Re: [PATCH v4 1/5] getcpu_cache system call: cache CPU number of running thread

From: H. Peter Anvin
Date: Tue Mar 01 2016 - 13:29:43 EST


On 02/27/16 16:39, Mathieu Desnoyers wrote:
>
> Very good points! Would the following interfaces be acceptable ?
>
> /* This structure needs to be aligned cache line size. */
> struct thread_local_abi {
> int32_t cpu_id; /* Aligned on
> 32-bit. */
> uint32_t rseq_seqnum; /* Aligned on 32-bit. */
> uint64_t rseq_post_commit_ip; /* Aligned on 64-bit. */
> /* Add new fields at the end. */
> } __attribute__((packed));
>

First of all, DO NOT use __attribute__((packed)). First of all, it
buggers up the alignment of the *entire structure* (the alignment of a
packed structure defaults to 1, and gcc will assume the whole structure
is misaligned, generating unaligned access instructions on architectures
which need them.)

Sadly gcc doesn't currently have an __attribute__ to express "error out
on padding" which is what you actually want here.
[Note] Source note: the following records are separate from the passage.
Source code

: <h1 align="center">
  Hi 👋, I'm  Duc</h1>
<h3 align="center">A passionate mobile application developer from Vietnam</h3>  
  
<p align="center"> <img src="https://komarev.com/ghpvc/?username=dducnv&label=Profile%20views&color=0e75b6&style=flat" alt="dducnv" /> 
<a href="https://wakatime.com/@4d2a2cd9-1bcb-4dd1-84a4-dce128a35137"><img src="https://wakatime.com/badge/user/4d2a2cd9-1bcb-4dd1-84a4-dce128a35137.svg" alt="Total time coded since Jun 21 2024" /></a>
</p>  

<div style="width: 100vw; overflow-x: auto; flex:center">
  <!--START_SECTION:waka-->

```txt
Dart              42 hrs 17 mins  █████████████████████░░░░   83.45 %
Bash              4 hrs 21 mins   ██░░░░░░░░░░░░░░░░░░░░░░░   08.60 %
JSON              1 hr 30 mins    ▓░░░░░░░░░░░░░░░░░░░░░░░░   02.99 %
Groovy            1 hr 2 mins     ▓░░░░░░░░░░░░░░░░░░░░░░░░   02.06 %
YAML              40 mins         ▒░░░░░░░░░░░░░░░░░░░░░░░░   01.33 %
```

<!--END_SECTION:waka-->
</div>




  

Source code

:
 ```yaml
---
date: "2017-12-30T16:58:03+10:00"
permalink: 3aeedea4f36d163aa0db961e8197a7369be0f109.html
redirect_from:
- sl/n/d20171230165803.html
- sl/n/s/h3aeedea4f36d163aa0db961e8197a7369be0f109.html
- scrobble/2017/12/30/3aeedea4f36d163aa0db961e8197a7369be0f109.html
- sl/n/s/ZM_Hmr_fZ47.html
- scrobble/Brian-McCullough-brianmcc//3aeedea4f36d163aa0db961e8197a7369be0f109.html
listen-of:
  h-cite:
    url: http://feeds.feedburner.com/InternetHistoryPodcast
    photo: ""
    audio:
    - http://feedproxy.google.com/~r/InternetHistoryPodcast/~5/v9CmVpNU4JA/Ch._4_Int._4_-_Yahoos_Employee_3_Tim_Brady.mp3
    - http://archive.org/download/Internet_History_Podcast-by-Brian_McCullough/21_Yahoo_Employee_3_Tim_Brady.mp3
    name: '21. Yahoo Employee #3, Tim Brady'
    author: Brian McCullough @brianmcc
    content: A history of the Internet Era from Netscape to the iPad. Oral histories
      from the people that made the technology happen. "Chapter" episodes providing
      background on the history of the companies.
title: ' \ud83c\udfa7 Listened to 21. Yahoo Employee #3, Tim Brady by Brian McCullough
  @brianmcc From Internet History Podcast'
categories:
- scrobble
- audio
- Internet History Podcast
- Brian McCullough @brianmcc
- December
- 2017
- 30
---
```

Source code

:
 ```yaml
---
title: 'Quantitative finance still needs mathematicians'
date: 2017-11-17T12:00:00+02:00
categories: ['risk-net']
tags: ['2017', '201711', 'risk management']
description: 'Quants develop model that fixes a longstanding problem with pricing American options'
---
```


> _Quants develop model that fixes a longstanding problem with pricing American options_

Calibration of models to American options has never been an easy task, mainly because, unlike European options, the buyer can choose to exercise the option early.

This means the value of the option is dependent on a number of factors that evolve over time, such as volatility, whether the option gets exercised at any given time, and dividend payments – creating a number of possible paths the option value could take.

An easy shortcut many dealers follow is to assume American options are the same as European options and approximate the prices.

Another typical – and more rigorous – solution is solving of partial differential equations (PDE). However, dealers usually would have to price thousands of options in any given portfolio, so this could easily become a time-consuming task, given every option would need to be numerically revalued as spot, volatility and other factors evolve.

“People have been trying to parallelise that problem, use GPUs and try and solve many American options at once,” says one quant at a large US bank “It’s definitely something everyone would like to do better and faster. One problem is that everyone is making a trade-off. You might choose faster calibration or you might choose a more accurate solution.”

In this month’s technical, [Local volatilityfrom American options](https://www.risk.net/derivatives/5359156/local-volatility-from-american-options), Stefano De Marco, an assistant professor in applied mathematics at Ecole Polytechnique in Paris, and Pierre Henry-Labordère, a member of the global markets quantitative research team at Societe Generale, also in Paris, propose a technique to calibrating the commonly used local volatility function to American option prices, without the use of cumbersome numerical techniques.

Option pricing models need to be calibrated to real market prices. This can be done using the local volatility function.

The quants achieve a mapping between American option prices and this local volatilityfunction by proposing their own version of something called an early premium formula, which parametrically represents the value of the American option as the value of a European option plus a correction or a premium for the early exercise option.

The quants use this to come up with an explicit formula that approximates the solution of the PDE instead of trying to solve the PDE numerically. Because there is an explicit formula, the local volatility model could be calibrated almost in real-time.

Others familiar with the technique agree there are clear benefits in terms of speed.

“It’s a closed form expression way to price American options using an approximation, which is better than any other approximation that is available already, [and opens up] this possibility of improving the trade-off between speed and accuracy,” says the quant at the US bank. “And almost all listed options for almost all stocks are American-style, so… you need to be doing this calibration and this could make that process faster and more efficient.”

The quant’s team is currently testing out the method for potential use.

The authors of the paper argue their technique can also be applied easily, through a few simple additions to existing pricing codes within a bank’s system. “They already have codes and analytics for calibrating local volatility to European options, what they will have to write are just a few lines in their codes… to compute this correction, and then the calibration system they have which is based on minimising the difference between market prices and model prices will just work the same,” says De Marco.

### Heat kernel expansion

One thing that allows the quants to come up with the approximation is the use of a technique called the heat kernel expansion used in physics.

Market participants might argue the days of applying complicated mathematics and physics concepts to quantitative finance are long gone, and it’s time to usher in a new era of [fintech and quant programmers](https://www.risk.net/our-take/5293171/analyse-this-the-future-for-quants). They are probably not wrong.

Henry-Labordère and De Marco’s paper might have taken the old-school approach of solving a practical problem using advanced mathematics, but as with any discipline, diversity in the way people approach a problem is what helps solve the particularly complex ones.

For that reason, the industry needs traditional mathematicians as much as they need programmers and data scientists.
You may, however, want to add an explicit alignment attribute to make
sure it is cache line aligned.

Second, as far as the 32/64 bit issue is concerned, you have to order
the fields so you always access the LSB. This is probably the best way
to do it:

#ifdef __LP64__
# define __FIELD_32_64(field,n) uint64_t field;
#elif __BYTE_ORDER__ == __ORDER_LITTLE_ENDIAN__
# define __FIELD_32_64(field,n) uint32_t field, _unused ## n;
#else
# define __FIELD_32_64(field,n) uint32_t _unused ## n, field;
#endif

All these macros are intrinsic to gcc (and hopefully to gcc-compatible
compilers) so there are no header file dependencies.

-hpa